Karangan Bunga
Tiga anak kecil
Dalam langkah malu-malu
Datang ke salemba
Sore itu.
Ini dari kami bertiga
Pita hitam pada karangan bunga
Sebab kami ikut berduka
Bagi kakak yang ditembak mati
Siang tadi.
Salemba
Almamater, janganlah bersedih
Bila arakan ini bergerak pelahan
Menuju pemakaman
Siang ini.
Anakmu yang berani
Telah tersungkur ke bumi
Ketika melawan tirani.
TAHAP
PENAFSIRAN
Parafrase
Ada tiga orang anak kecil. Melangkah
dalam langkah yang malu-malu. Mereka bertiga datang ke Salemba pada sore hari
tadi. Semua ini adalah pemberian dari kami bertiga dengan pita hitam yang
diikatkan pada sebuah karangan bunga. Sebab kami ikut berduka dan merasa sedih.
Ini adalah sebuah rasa kepedulian bagi kakak yang ditembak mati karena berdemo
memperjuangkan Hak Asasi Manusia lain. Pada siang hari tadi.
Tafsiran
Karangan bunga mengingatkan kita
pada rangkaian bunga-bunga yang melambangkan dua peristiwa dalam hidup manusia
yaitu peristiwa suka dan duka. Yang membedakan dari keduanya adalah adalah
warna dan tulisan.

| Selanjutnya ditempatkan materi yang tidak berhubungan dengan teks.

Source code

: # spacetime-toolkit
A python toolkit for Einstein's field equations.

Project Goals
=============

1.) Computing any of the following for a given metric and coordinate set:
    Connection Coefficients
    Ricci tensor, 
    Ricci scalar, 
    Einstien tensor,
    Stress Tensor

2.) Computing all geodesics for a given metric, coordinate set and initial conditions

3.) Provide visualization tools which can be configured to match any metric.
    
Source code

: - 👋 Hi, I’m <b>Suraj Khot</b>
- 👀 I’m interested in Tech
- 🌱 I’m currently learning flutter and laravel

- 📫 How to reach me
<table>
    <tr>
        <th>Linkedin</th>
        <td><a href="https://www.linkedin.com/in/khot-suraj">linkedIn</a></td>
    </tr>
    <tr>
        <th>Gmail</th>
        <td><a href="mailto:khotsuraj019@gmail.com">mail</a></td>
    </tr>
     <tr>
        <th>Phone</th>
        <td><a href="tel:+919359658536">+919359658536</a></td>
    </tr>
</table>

Untuk peristiwa duka biasanya menggunakan warna-warna mati
seperti ungu, abu-abu, dan merah tua dengan disertakan tulisan duka cita.
Sebaliknya, pada peristiwa suka cita biasanya orang-orang menggunakan
warna-warna cerah seperti putih, hijau, dan kuning yang disertai dengan tulisan
selamat.
Dalam konteks puisi ini, karangan
bunga sudah sangat menunjukkan kenyataan turut berduka cita atas meninggalnya
seorang pahlawan. Boleh jadi, puisi menjadi sebuah karangan bunga dari seorang
Taufik Ismail sebagai ungkapan turut berbelasungkawanya atas kepergian seorang
sahabat. Setidaknya karangan bunga ini tidak menjadi rusak atau lapuk dimakan
waktu tetapi tetap dikenang oleh generasi-generasi selanjutnya.
TAHAP ANALISIS
”Tiga anak
kecil/dalam langkah malu-malu/datang ke Salemba/sore itu” memiliki makna yang
sangat berbeda dari tulisan harfiahnya. Tiga anak kecil adalah simbol Tritura
yang diteriakkan oleh rakyat karena Indonesia telah terlalu lama tunduk pada
pemerintahan Soekarno dan takut untuk berubah (inilah yang dilambangkan ”dalam
langkah malu-malu). Sementara Salemba adalah simbol perjuangan rakyat, karena
pada waktu itu dijadikan markas KAMI. Selain itu juga menjadi tempat
dimakamkannya jenazah Arif Rahman Hakim.
Bait
kedua: ”’Ini dari kami bertiga/pita hitam pada karangan bunga/sebab kami ikut
berduka/bagi kakak yang ditembak mati/siang tadi!” lebih bersifat sugestif
(bahasa yang menyaran dan memengaruhi pikiran pembaca) dan juga bersifat
asosiatif (mampu membangkitkan pikiran dan perasaan yang merembet pada
peristiwa penembakan Arif Rahman Hakim, karena Taufiq mengatakan, ”bagi kakak
yang ditembak mati siang tadi!”
TAHAP EVALUASI
Berdasarkan analisis di atas kita
dapat menemukan keunggulan dari puisi tersebut, yakni:
1. Puisi ini tidak sekedar sebuah
imajinasi penyair tetapi lebih mengangkat sebuah realita sosial.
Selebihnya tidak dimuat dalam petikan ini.